De l’autre côté, l’argument de la bonne volonté humanitariste des monarques, souvent catalysés par l’influence de leurs épouses, ne donne pas non plus satisfaction.

Dès lors, on estime que les raisons ou les motivations pour l’adoption de la Convention tiennent à une combinaison de facteurs complexes :

  • Premièrement, la Convention permettait aux monarques non seulement de minimiser leurs pertes militaires, mais promettait également de réduire la conflictualité et les dommages bilatéraux des guerres qui devenaient de plus en plus complexes et totales dans un système international en clin aux courses aux armements et de plus en plus instable. Dans le long terme, la Convention permettait d’adoucir le fléau de la guerre, de rendre la victoire plus facilement atteignable, de favoriser le bon retour à la paix et réduisait les tensions entre puissances rivales tout en sauvant la face des empires.
  • Deuxièmement, les monarchies de l’époque faisaient face à des tensions intérieures avec une société civile de plus en plus revendicatrice et contestataire : cette dernière était réellement enflammée par l’ouvrage d’Henry Dunant et son appel aux États du monde. Ainsi, la Convention de Genève s’inscrit dans une plus large pratique d’actes philanthropiques dont les monarchies européennes ont pleinement fait usage pour légitimer leur position et leur image.

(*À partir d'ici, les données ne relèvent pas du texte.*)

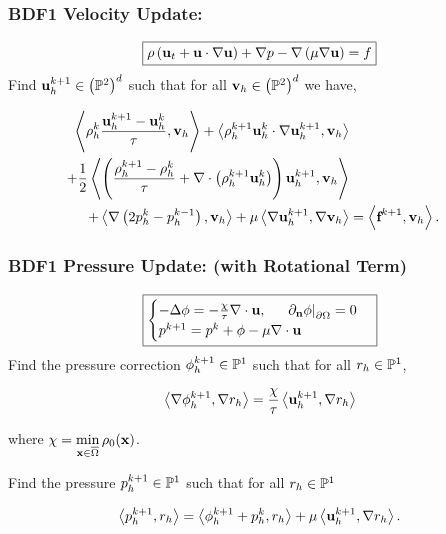 \documentclass{beamer}
\begin{document}
 \begin{frame}
   \frametitle{BDF1 Velocity Update:}
    \begin{equation*}\boxed{
      \rho\left(\textbf{u}_t + \textbf{u}\cdot\nabla\textbf{u}\right) + \nabla p - \nabla\left(\mu \nabla\textbf{u}\right) = f}
    \end{equation*}
    \vfill
    Find $\textbf{u}^{k+1}_h\in\left(\mathbb{P}^2\right)^d$ such that for all $\textbf{v}_h \in \left(\mathbb{P}^2\right)^d$ we have,
    \begin{block}{}
    \begin{equation*}
      \begin{split}
        \left\langle \rho_h^{k} \frac{\textbf{u}_h^{k+1}-\textbf{u}_h^{k} }{\tau} , \textbf{v}_h \right\rangle + \left\langle  \rho_h^{k+1}\textbf{u}_h^{k}\cdot\nabla\textbf{u}_h^{k+1} , \textbf{v}_h \right\rangle \\
         + \frac{1}{2}\left\langle  \left(\frac{\rho_h^{k+1} - \rho_h^{k}}{\tau} + \nabla\cdot\left(\rho_h^{k+1}\textbf{u}_h^{k}\right)  \right )\textbf{u}_h^{k+1} , \textbf{v}_h \right\rangle &\\
         +\left\langle \nabla \left(2p_h^{k} - p_h^{k-1}\right), \textbf{v}_h \right\rangle+ \mu\left\langle  \nabla \textbf{u}_h^{k+1} , \nabla\textbf{v}_h \right\rangle &= \left\langle \textbf{f}^{k+1}, \textbf{v}_h \right\rangle.
      \end{split}
    \end{equation*}
    \end{block}
  \end{frame}
  
  \begin{frame}
    \frametitle{BDF1 Pressure Update: (with Rotational Term)}
    \begin{equation*}\boxed{
      \begin{cases}
      -\Delta \phi = -\frac{\chi}{\tau}\nabla\cdot\textbf{u},\hspace{0.5cm} \left.\partial_{\textbf{n}}\phi\right|_{\partial\Omega} = 0\\
      p^{k+1} = p^{k} + \phi - \mu\nabla\cdot\textbf{u}
      \end{cases}}
    \end{equation*}
    \vfill
    Find the pressure correction $\phi_h^{k+1}\in \mathbb{P}^1$ such that for all $r_h\in \mathbb{P}^1$,
    \begin{block}{}
    \begin{equation*}
      \left\langle \nabla\phi_h^{k+1}, \nabla r_h \right\rangle = \frac{\chi}{\tau}\left\langle \textbf{u}_h^{k+1}, \nabla r_h \right\rangle
    \end{equation*}
    \end{block}
    where $\chi = \displaystyle\min_{\textbf{x}\in\overline{\Omega}}\rho_0(\textbf{x})$.\newline

    Find the pressure $p_h^{k+1}\in \mathbb{P}^1$ such that for all $r_h\in \mathbb{P}^1$
    \begin{block}{}
    \begin{equation*}
      \left\langle p_h^{k+1}, r_h \right\rangle = \left\langle \phi_h^{k+1} + p_h^{k}, r_h \right\rangle + \mu\left\langle \textbf{u}_h^{k+1}, \nabla r_h \right\rangle.
    \end{equation*}
    \end{block}
  \end{frame}
\end{document}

S’ajoutent à cela des considérations fiscales : les volontaires que procuraient les associations de la Croix Rouge étaient un appui gratuit au travail des corps sanitaires de l’armée, ce qui permettait de réduire les coûts des campagnes militaires.

Finalement, la cause humanitaire, à savoir la volonté de venir en aide et « d’adoucir le sort » de certaines victimes de la guerre, a réellement joué un rôle dans la signature de cette Convention qui favorisait l’intérêt de tous sans coûter quoi que ce soit aux Parties contractantes.

La Convention de Genève et ses effets à l’époque de la realpolitik[modifier | modifier le wikicode]

La Convention de Genève de 1864 a été un pas en avant considérable : il s’agit de la première convention multilatérale (devenue universelle) du droit des conflits armés. Avant même sa ratification, des associations de la Croix Rouge apparaissent dans tous les pays du monde : en Allemagne, en Russie, aux États-Unis, au Japon, dans les colonies en Afrique et bien d’autres. Dès lors, le mouvement s’internationalise véritablement : il prend racine dans toutes les nations du globe et compte des milliers de membres qui sont actifs en temps de paix comme en temps de guerre, non seulement dans le domaine caritatif, mais aussi éducationnel.

Depuis 1864, un nombre de congrès d’experts et de conférences diplomatiques se sont succédé pour développer davantage la cause humanitaire. Tout particulièrement, la Déclaration de Saint-Pétersbourg de 1868 a été un premier traité multilatéral limitant l’emploi de certaines armes et certaines tactiques causant des souffrances inutiles et/ou superflues en temps de guerre. De plus, le CICR œuvre pour conclure de nouvelles conventions pour élargir et renforcer les protections aux blessés dans la guerre sur mer, puis aux prisonniers de guerre et aux civils. Cette double initiative de limiter la destruction de la guerre et d’élargir les protections aux personnes ont culminé à la signature des Conventions de La Haye, autre étape charnière dans le développement du droit international humanitaire.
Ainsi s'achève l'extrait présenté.